Urothelial carcinoma associated 1 (UCA1) is a recently identified lncRNA with aberrant expression in various types of cancer [11]. UCA1 expression regulates cancer cell proliferation, migration, and invasion [11]. Recent studies have shown that UCA1 is a functional oncogenic lncRNA upregulated in several malignancies [11]. UCA1 abundance is correlated with clinico-pathological parameters (particularly in bladder cancer), suggesting higher abundance as a marker of higher histologic grade [11, 12].
The biological role and clinical significance of UCA1 in PCa carcinogenesis and therapy response are not yet well understood. Here, for the first time, we show that irradiation-resistant (IRR) PCa cells express a significantly higher level of UCA1 in vitro and UCA1-knockdown reverses the aggressive phenotype and improves radiosensitivity. Our data suggest that UCA1 contributes to radiotherapy resistance through regulation of the PI3K/Akt pathway.
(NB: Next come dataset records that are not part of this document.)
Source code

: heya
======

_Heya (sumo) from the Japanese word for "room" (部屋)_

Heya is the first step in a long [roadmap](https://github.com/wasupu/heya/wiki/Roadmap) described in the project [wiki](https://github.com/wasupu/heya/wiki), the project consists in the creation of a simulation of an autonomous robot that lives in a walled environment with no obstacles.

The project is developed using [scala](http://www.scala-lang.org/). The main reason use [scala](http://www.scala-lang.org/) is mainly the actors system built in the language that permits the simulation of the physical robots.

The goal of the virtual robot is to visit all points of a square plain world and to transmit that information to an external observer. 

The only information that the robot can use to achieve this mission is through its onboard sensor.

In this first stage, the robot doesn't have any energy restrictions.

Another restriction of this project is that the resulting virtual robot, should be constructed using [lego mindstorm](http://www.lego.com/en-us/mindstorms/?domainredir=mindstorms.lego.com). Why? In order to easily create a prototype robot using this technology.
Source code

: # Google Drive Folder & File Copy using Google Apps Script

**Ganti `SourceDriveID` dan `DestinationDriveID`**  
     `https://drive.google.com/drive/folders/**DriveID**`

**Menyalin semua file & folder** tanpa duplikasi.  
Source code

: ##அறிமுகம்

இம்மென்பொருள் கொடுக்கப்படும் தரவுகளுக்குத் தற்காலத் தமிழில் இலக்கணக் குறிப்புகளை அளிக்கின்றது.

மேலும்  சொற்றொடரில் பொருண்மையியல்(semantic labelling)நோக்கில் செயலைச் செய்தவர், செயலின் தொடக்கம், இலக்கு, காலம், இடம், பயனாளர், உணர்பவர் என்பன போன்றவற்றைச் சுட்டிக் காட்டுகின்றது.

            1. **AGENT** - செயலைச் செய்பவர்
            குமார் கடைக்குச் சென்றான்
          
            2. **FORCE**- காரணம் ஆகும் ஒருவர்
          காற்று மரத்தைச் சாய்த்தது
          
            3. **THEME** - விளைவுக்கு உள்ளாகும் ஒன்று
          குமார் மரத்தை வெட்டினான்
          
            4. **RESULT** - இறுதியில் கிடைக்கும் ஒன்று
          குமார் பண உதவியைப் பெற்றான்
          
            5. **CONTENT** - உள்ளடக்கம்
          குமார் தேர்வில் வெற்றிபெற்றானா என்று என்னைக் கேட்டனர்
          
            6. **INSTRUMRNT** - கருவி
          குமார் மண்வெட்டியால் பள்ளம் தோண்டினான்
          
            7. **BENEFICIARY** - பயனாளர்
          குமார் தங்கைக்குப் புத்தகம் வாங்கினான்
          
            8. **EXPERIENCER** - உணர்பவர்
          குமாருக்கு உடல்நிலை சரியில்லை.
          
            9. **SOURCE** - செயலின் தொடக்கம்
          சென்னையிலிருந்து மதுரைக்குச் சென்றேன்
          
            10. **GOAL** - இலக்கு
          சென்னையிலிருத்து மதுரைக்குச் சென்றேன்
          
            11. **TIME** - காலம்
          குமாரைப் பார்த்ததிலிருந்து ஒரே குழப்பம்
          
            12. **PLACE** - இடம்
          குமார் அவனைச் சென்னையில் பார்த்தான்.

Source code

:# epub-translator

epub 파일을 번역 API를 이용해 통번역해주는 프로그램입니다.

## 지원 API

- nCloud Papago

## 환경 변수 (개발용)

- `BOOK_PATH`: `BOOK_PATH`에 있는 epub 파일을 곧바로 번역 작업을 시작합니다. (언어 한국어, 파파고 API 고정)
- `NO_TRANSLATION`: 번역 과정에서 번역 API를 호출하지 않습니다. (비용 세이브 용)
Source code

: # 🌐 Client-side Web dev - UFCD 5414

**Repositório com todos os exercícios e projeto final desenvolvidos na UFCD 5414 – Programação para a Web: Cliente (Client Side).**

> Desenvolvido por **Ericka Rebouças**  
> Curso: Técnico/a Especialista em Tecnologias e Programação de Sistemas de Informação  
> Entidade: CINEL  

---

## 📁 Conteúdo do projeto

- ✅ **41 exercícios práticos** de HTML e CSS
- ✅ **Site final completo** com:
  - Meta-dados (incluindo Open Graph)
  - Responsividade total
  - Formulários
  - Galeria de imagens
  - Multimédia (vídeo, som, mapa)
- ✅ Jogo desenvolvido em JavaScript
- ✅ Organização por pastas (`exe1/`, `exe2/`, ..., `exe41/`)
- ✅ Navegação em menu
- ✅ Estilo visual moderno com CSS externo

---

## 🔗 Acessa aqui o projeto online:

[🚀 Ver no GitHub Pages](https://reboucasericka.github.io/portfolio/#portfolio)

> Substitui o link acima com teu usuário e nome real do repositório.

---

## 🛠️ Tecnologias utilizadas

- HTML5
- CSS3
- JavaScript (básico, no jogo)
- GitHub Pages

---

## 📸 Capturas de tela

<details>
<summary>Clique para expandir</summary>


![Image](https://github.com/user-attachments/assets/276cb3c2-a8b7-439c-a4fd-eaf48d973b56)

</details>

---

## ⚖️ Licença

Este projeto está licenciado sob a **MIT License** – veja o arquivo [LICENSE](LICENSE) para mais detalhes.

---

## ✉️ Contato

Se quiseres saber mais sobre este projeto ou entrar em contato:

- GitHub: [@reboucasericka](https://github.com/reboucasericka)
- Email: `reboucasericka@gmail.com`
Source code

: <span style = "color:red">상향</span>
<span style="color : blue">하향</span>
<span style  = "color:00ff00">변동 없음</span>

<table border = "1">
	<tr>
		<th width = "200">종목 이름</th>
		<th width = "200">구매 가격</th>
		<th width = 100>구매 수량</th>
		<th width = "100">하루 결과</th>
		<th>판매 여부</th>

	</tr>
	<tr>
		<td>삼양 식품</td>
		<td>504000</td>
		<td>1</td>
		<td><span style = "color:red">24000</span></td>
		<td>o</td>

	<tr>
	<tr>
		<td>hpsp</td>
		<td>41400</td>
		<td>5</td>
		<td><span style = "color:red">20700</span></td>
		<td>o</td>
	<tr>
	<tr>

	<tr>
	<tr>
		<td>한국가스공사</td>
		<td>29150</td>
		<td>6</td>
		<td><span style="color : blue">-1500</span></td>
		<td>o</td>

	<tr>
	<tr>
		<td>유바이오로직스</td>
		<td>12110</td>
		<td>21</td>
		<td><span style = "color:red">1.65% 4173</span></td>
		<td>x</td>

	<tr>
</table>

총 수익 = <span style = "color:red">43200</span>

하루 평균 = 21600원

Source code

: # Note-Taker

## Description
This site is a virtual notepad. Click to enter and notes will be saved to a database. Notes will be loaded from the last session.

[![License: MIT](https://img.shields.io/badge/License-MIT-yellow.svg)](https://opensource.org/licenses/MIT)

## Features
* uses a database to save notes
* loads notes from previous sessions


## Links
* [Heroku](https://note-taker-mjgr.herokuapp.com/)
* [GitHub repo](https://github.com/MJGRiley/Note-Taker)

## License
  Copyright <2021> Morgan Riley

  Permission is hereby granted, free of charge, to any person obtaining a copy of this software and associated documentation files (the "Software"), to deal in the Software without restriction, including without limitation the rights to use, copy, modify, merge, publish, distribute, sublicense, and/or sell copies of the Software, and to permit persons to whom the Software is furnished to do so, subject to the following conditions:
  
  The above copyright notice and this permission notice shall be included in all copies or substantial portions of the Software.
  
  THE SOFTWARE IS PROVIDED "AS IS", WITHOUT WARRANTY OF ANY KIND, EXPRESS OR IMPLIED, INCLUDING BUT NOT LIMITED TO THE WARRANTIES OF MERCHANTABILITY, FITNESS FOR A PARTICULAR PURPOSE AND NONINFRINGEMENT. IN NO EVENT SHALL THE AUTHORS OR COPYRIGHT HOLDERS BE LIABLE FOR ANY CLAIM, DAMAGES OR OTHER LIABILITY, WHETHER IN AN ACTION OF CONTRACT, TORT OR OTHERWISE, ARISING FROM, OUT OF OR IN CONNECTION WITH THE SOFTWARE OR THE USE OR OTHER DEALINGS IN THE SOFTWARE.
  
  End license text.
The biological role of UCA1 in tumor proliferation, invasion, tumorigenesis, cell cycle progression and DNA repair were investigated. We showed that the higher expression of UCA1 is associated with unfavorable outcome in two separate cohorts of PCa patients.
RESULTS
Irradiation-resistant DU145 cancer cells possess an aggressive phenotype
To simulate the clinical scenario of resistance to conventional fractionated RT, DU145 PCa cells were mock irradiated with 0 Gy (DU145-Parental) or irradiated with 2 Gy daily fractions of IR over several weeks (DU145-IRR). Surviving cells were pooled and radiation clonogenic survival curves revealed that DU145-IRR cells were significantly more resistant to an acute exposure to 4 Gy, 6 Gy and 8 Gy of IR compared to DU145-Parental control cells (ANOVA and t-test; p values < 0.05; Figure 1A). Visual differences were apparent between the samples, with the cells in DU145-IRR appearing larger and more dense (Supplementary Figure S1). We further characterized the other phenotypic characteristics of DU145-IRR cells in regards to proliferation, soft agar colony formation, invasiveness and cell cycle profiles.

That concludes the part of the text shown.